* _Task to carry out_: The expected result is the material below, reproduced exactly from its first line through the line containing "### What is AWS Organizations?".

* _Provided information_:
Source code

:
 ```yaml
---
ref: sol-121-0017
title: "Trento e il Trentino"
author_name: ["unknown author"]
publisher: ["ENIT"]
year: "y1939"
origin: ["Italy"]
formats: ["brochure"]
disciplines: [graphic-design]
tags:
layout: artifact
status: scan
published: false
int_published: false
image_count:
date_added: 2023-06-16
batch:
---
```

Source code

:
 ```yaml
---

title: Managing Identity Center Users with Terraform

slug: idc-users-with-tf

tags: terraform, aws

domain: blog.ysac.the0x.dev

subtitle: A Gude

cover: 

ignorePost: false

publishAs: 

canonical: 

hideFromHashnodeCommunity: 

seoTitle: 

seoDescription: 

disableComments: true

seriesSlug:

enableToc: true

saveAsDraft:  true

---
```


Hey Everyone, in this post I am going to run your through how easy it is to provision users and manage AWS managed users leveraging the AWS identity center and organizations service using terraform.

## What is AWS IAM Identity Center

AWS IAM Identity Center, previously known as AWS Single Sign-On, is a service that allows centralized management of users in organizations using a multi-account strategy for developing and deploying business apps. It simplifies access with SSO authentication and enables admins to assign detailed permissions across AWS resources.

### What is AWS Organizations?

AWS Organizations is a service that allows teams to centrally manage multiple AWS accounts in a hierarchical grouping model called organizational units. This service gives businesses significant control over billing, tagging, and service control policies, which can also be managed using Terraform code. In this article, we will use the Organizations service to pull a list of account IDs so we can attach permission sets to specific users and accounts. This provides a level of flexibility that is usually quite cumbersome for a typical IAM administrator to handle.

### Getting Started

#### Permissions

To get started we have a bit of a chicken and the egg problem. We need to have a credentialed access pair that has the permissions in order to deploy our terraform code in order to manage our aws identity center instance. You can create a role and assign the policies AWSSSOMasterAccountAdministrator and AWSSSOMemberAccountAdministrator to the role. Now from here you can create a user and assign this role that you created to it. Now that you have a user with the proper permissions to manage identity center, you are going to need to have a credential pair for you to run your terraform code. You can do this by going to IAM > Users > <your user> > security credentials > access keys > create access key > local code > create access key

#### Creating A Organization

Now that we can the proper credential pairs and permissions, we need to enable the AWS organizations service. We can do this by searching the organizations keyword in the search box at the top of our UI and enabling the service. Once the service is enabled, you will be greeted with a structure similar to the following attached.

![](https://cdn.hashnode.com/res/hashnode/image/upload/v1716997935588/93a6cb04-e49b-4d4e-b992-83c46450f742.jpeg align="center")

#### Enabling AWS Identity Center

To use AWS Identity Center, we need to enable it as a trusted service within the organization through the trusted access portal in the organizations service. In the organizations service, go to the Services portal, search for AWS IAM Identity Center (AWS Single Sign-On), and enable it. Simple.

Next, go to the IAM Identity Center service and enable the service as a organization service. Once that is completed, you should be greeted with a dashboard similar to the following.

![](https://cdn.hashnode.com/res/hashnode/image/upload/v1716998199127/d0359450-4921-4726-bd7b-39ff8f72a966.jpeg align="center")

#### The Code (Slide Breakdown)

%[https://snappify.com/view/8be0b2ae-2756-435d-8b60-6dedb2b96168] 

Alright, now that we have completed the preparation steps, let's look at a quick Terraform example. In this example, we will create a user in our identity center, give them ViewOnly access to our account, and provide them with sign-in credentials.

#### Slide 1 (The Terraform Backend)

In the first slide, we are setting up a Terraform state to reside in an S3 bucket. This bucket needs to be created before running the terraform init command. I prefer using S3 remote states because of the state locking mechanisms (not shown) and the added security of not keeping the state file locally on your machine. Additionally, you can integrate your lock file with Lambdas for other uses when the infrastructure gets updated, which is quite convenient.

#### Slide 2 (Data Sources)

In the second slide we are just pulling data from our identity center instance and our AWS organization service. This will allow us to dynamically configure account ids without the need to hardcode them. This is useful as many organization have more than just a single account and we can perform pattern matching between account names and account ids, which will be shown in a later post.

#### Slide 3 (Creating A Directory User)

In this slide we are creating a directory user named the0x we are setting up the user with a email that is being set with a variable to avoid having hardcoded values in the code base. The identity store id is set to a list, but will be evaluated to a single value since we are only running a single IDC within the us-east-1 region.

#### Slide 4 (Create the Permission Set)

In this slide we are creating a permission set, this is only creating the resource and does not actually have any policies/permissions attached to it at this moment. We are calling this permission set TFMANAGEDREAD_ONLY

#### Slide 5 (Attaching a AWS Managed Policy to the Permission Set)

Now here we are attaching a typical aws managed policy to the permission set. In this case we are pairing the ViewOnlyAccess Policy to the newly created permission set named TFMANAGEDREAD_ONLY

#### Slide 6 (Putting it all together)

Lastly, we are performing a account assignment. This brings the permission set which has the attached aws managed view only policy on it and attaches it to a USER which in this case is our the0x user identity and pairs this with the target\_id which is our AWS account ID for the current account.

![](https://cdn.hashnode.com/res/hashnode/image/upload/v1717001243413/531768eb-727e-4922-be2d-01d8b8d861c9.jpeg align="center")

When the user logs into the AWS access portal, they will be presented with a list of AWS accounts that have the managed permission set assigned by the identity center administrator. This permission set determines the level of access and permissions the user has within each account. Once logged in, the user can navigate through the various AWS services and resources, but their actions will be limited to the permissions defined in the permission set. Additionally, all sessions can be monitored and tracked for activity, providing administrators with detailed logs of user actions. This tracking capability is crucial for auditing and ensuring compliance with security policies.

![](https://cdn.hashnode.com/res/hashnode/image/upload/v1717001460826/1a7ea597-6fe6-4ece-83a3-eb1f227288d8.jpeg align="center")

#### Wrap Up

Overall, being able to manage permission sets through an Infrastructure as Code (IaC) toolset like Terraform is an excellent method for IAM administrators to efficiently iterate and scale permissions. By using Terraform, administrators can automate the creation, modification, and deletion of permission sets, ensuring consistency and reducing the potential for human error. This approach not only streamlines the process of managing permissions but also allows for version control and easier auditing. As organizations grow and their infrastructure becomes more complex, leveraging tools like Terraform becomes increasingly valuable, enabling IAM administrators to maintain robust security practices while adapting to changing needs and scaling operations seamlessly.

* _Solved exercise_:
Source code

:
 ```yaml
---
ref: sol-121-0017
title: "Trento e il Trentino"
author_name: ["unknown author"]
publisher: ["ENIT"]
year: "y1939"
origin: ["Italy"]
formats: ["brochure"]
disciplines: [graphic-design]
tags:
layout: artifact
status: scan
published: false
int_published: false
image_count:
date_added: 2023-06-16
batch:
---
```

Source code

:
 ```yaml
---

title: Managing Identity Center Users with Terraform

slug: idc-users-with-tf

tags: terraform, aws

domain: blog.ysac.the0x.dev

subtitle: A Gude

cover: 

ignorePost: false

publishAs: 

canonical: 

hideFromHashnodeCommunity: 

seoTitle: 

seoDescription: 

disableComments: true

seriesSlug:

enableToc: true

saveAsDraft:  true

---
```


Hey Everyone, in this post I am going to run your through how easy it is to provision users and manage AWS managed users leveraging the AWS identity center and organizations service using terraform.

## What is AWS IAM Identity Center

AWS IAM Identity Center, previously known as AWS Single Sign-On, is a service that allows centralized management of users in organizations using a multi-account strategy for developing and deploying business apps. It simplifies access with SSO authentication and enables admins to assign detailed permissions across AWS resources.

### What is AWS Organizations?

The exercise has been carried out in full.